This week we talk with the 2016 regional joanne burns award winner, Dael Allison. Her recent work ‘Breakwall’ appears in Landmarks – the latest anthology curated by Spineless Wonders. During this interview we discover Dael’s favourite Australian landscape, who inspires her writing and what inspired her mirco-lit, ‘Breakwall.’
Tell us about a landmark that is significant to you
I am a fan of rocks. Rocks emerging or lying around, teetering in the face of gravity, hoisted and moved, sculpted by wind, water, hands. Any headland appeals. I am no intrepid scaler of verticals but a walk above a cliff face, or below it, is a fascination. Reading the stories the rocks compose, conglomerates of matter and existence trapped by molten capture or pressure. Whibayganba – Nobbys headland – is arguably the most recognised of Newcastle’s landmarks, so it feels clichéd to nominate it here.
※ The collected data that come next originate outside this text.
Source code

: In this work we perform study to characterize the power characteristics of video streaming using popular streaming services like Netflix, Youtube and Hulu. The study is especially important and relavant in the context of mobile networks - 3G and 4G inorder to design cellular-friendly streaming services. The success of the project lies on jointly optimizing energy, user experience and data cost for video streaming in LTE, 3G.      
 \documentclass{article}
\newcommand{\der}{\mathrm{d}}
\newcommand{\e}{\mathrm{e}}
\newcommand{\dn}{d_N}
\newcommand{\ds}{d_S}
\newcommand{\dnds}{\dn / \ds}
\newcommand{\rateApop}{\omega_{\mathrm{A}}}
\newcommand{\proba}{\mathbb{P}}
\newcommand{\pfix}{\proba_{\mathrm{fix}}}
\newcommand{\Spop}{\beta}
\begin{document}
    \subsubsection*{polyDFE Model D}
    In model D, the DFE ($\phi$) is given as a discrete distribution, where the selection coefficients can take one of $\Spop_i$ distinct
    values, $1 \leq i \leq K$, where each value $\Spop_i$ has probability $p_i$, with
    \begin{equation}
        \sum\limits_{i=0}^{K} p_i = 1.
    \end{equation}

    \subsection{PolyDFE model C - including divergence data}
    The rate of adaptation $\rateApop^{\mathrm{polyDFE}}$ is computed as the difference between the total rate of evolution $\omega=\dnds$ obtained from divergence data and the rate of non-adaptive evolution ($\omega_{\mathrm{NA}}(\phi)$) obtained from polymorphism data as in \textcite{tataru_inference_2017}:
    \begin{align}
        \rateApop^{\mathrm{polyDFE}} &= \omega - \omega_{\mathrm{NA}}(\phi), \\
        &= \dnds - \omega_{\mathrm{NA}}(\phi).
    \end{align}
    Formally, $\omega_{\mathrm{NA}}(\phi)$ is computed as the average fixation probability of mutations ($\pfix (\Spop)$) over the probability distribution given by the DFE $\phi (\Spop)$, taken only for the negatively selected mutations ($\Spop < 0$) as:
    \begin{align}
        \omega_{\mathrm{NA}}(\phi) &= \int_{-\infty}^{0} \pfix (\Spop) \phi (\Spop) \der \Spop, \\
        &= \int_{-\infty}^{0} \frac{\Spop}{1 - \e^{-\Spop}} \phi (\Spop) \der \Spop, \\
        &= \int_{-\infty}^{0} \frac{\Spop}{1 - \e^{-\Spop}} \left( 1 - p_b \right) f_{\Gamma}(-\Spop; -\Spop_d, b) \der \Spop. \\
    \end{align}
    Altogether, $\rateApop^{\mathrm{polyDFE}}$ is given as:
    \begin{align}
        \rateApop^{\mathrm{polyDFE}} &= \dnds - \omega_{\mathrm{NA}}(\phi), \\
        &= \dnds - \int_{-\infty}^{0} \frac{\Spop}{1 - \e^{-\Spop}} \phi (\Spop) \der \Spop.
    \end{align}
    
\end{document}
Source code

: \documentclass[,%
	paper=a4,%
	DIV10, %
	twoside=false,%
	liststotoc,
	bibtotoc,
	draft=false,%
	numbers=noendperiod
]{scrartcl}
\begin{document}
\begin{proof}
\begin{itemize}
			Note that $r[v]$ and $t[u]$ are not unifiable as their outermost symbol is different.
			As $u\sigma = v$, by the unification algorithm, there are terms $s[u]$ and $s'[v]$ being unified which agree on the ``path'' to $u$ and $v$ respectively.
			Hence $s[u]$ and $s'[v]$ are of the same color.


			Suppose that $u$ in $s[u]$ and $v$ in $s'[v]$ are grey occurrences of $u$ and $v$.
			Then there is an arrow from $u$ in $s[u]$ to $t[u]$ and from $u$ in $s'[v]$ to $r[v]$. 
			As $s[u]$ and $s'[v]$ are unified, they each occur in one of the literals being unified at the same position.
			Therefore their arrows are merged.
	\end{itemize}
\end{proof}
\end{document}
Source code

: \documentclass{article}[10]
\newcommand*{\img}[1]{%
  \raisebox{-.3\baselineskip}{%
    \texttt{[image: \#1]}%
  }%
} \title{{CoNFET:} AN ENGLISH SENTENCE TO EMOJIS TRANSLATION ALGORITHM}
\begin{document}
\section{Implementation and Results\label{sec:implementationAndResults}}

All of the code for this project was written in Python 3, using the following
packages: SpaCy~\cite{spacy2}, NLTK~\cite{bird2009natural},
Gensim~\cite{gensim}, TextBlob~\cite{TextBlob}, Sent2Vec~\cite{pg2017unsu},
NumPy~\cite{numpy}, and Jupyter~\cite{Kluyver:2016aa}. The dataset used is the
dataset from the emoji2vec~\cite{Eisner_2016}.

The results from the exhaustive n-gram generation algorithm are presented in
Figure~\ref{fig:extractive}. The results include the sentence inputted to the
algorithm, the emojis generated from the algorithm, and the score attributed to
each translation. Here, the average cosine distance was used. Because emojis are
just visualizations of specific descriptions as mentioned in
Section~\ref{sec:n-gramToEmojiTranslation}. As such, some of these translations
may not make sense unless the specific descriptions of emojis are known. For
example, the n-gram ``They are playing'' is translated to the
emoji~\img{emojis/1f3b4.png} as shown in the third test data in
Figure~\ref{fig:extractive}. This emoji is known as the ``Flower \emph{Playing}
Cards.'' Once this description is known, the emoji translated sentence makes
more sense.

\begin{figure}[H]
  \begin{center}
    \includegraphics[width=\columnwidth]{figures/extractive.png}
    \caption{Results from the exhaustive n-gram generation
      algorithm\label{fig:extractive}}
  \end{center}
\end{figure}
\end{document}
But there are many facets to Nobbys, from dreamtime stories of the great kangaroo beneath, which sometimes causes the earth to shake, to the role the landmark plays now as lighthouse warding ships away from undersea perils, as a place that draws people out, for fitness of body and mind, solace, fishing, romance and furtive exchanges. Whenever I walk along that breakwall the giant rocks intrigue me, their different geologies, densities, patterns, the way light, rain and spray fall across altering planes, their sheer size. Inevitably I speculate on how they were quarried and transported, back in the early 1800s, by convicts with little self-protection and few tools. Because back then Nobbys was not a headland. It was Coal Island, so named by the early white administration. Convict artist Joseph Lycett painted numerous views of the Coal River settlement which was to soon become Newcastle. One beautiful picture is of evening, with Aboriginal men performing a ceremonial dance in the foreground. In the distance the island is a shark-tooth shape jutting from the sea, a solitary entity guarding the mouth of the Hunter river. Tethered to the land, with its height reduced by half, the Nobbys we know today says much about human values.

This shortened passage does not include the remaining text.